→ Task description: From the line that contains "In addition, to" to the last line of the entries, write each line out exactly; include both ends and nothing else.

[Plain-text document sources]
※

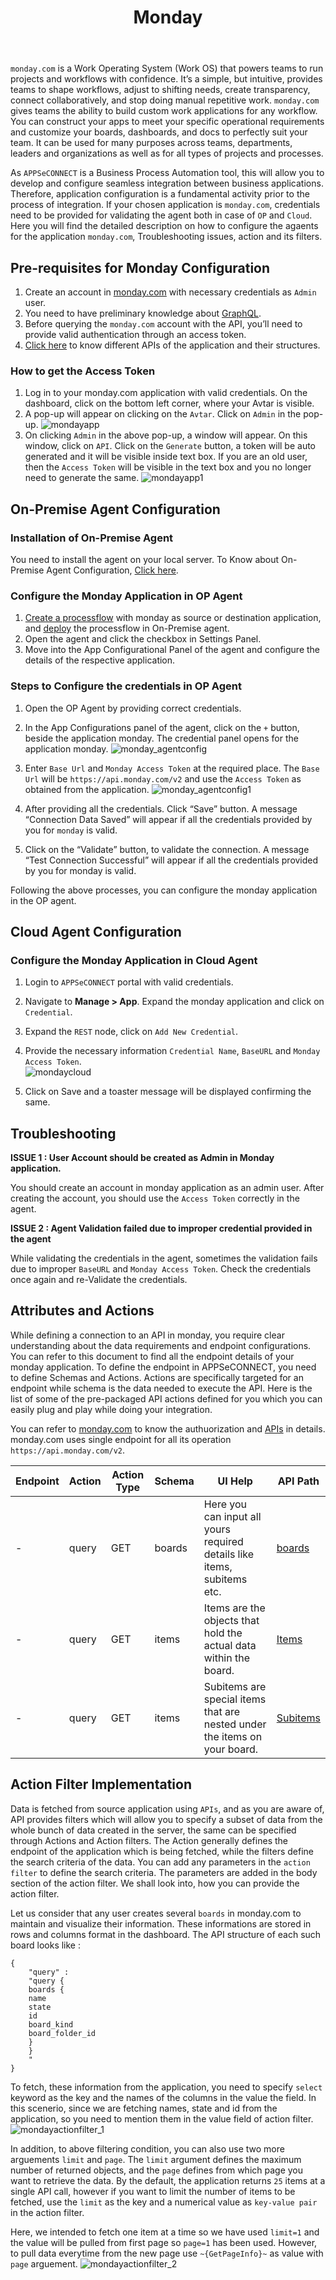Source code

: ﻿---
title: "Monday"
toc: true
description: "Get to know about monday credential validation, APIs and Action filter."
keywords: "Pre-requisites for monday Configuration, Configure the monday Application in OP Agent, Configure the monday Application in Cloud Agent"
tag: developers
category: "Connectors"
menus: 
    applicationconnector : 
        icon: fa fa-gg
        weight: 24
        title: "Monday"
        identifier: mondayconnector
---

`monday.com` is a Work Operating System (Work OS) that powers teams to run projects and workflows with confidence. 
It’s a simple, but intuitive, provides teams to shape workflows, adjust to shifting needs, create transparency, 
connect collaboratively, and stop doing manual repetitive work. `monday.com` gives teams the ability to build custom work 
applications for any workflow. You can construct your apps to meet your specific operational requirements and 
customize your boards, dashboards, and docs to perfectly suit your team. It can be used for many purposes across teams, 
departments, leaders and organizations as well as for all types of projects and processes. 

As `APPSeCONNECT` is a Business Process Automation tool, this will allow you to develop and configure seamless integration between business applications. 
Therefore, application configuration is a fundamental activity prior to the process of integration. If your chosen application is 
`monday.com`, credentials need to be provided for validating the agent both in case of `OP` and `Cloud`. Here you will find the detailed description on 
how to configure the agaents for the application `monday.com`, Troubleshooting issues, action and its filters.  

## Pre-requisites for Monday Configuration 

1) Create an account in [monday.com](https://auth.monday.com/users/sign_up_new?source=web_main&origin=hp_fullbg_page_header#soft_signup_from_step) with necessary credentials as `Admin` user.   
2) You need to have preliminary knowledge about [GraphQL](https://api.developer.monday.com/docs/introduction-to-graphql).     
3) Before querying the `monday.com` account with the API, you’ll need to provide valid authentication through an access token.      
4) [Click here](https://api.developer.monday.com/docs/boards) to know different APIs of the application and their structures.       

### How to get the Access Token

1) Log in to your monday.com application with valid credentials. On the dashboard, click on the bottom left corner, 
where your Avtar is visible.    
2) A pop-up will appear on clicking on the `Avtar`. Click on `Admin` in the pop-up. 
![mondayapp](/staticfiles/connectors/media/application-connector/monday_app.png)
3) On clicking `Admin` in the above pop-up, a window will appear. On this window, click on `API`. Click on the `Generate` button, a token will be auto generated 
and it will be visible inside text box. If you are an old user, then the `Access Token` will be visible in the text box and you no longer need to generate the same. 
![mondayapp1](/staticfiles/connectors/media/application-connector/monday_app1.png)

## On-Premise Agent Configuration 

### Installation of On-Premise Agent

You need to install the agent on your local server. To Know about On-Premise Agent Configuration, [Click here](/deployment/Deployment-Configuration/#on-premise-agent-configuration). 

### Configure the Monday Application in OP Agent

1) [Create a processflow](/getting%20started/create-your-first-processflow/) with monday as source or destination application, and [deploy](/processflow/deploying-and-executing-processflow/) the processflow in On-Premise agent.  
2) Open the agent and click the checkbox in Settings Panel.  
3) Move into the App Configurational Panel of the agent and configure the details of the respective application. 

### Steps to Configure the credentials in OP Agent

1) Open the OP Agent by providing correct credentials.   
2) In the App Configurations panel of the agent, click on the `+` button, beside the application monday. 
The credential panel opens for the application monday. 
![monday_agentconfig](/staticfiles/connectors/media/application-connector/monday_agentconfig.png) 

3) Enter `Base Url` and `Monday Access Token` at the required place. The `Base Url` will be `https://api.monday.com/v2` and use 
the `Access Token` as obtained from the application.
![monday_agentconfig1](/staticfiles/connectors/media/application-connector/monday_agentconfig1.png)

4) After providing all the credentials. Click “Save” button. A message “Connection Data Saved” will appear 
if all the credentials provided by you for `monday` is valid.

5) Click on the “Validate” button, to validate the connection. A message “Test Connection Successful” will appear 
if all the credentials provided by you for monday is valid.   

Following the above processes, you can configure the monday application in the OP agent. 

## Cloud Agent Configuration 

### Configure the Monday Application in Cloud Agent

1) Login to `APPSeCONNECT` portal with valid credentials.   

2) Navigate to **Manage > App**. Expand the monday application and click on `Credential`. 

3) Expand the `REST` node, click on `Add New Credential`.  

4) Provide the necessary information `Credential Name`, `BaseURL` and `Monday Access Token`.  
![mondaycloud](/staticfiles/connectors/media/application-connector/mondaycloud.png)    

5) Click on Save and a toaster message will be displayed confirming the same. 

## Troubleshooting

**ISSUE 1 : User Account should be created as Admin in Monday application.** 

You should create an account in monday application as an admin user. After creating the account, you should use the `Access Token` 
correctly in the agent. 

**ISSUE 2 : Agent Validation failed due to improper credential provided in the agent**

While validating the credentials in the agent, sometimes the validation fails due to improper 
`BaseURL` and `Monday Access Token`. Check the credentials once again and re-Validate the credentials. 

## Attributes and Actions

While defining a connection to an API in monday, you require clear understanding about the data requirements and endpoint configurations. 
You can refer to this document to find all the endpoint details of your monday application. To define the endpoint in APPSeCONNECT, you need 
to define Schemas and Actions. Actions are specifically targeted for an endpoint while schema is the data needed to execute the API. Here is the 
list of some of the pre-packaged API actions defined for you which you can easily plug and play while doing your integration.

You can refer to [monday.com](https://api.developer.monday.com/docs/boards) to know the authuorization and [APIs](https://developer-docs.amazon.com/sp-api/docs/orders-api-v0-reference) in details. 
monday.com uses single endpoint for all its operation `https://api.monday.com/v2`. 

|Endpoint|Action|Action Type|Schema|UI Help|API Path|
|---|---|---|---|------|-----|
|-|query|GET|boards|Here you can input all yours required details like items, subitems etc.|[boards](https://api.developer.monday.com/docs/boards#boards-queries)| 
|-|query|GET|items|Items are the objects that hold the actual data within the board.|[Items](https://api.developer.monday.com/docs/items-queries#items-queries)|
|-|query|GET|items|Subitems are special items that are nested under the items on your board.|[Subitems](https://api.developer.monday.com/docs/subitems#subitems-queries)|

## Action Filter Implementation 

Data is fetched from source application using `APIs`, and as you are aware of, API provides filters 
which will allow you to specify a subset of data from the whole bunch of data created in the server, 
the same can be specified through Actions and Action filters. The Action generally defines the 
endpoint of the application which is being fetched, while the filters define the search criteria 
of the data. You can add any parameters in the `action filter` to define the search criteria. 
The parameters are added in the body section of the action filter. We shall look into, how 
you can provide the action filter. 

Let us consider that any user creates several `boards` in monday.com to maintain and visualize their information. 
These informations are stored in rows and columns format in the dashboard. The API structure of each such board looks like : 

```
{
    "query" : 
    "query { 
    boards { 
    name 
    state 
    id 
    board_kind 
    board_folder_id 
    }
    }
    "
}
```

To fetch, these information from the application, you need to specify `select` keyword as the key and the names of the columns 
in the value the field. In this scenerio, since we are fetching names, state and id from the application, so you need to mention them 
in the value field of action filter. 
![mondayactionfilter_1](/staticfiles/connectors/media/application-connector/mondayactionfilter_1.png) 

In addition, to above filtering condition, you can also use two more arguements `limit` and `page`. 
The `limit` argument defines the maximum number of returned objects, and the `page` defines from which page you want to retrieve
the data. By the default, the application returns `25` items at a single API call, however if you want to limit the number of items to be fetched, 
use the `limit` as the key and a numerical value as `key-value pair` in the action filter. 

Here, we intended to fetch one item at a time so we have used `limit=1` and the value will be pulled from first page so `page=1` 
has been used. However, to pull data everytime from the new page use `~{GetPageInfo}~` as value with `page` arguement.
![mondayactionfilter_2](/staticfiles/connectors/media/application-connector/mondayactionfilter_2.png)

※

→ Answer section:
In addition, to above filtering condition, you can also use two more arguements `limit` and `page`. 
The `limit` argument defines the maximum number of returned objects, and the `page` defines from which page you want to retrieve
the data. By the default, the application returns `25` items at a single API call, however if you want to limit the number of items to be fetched, 
use the `limit` as the key and a numerical value as `key-value pair` in the action filter. 

Here, we intended to fetch one item at a time so we have used `limit=1` and the value will be pulled from first page so `page=1` 
has been used. However, to pull data everytime from the new page use `~{GetPageInfo}~` as value with `page` arguement.
![mondayactionfilter_2](/staticfiles/connectors/media/application-connector/mondayactionfilter_2.png)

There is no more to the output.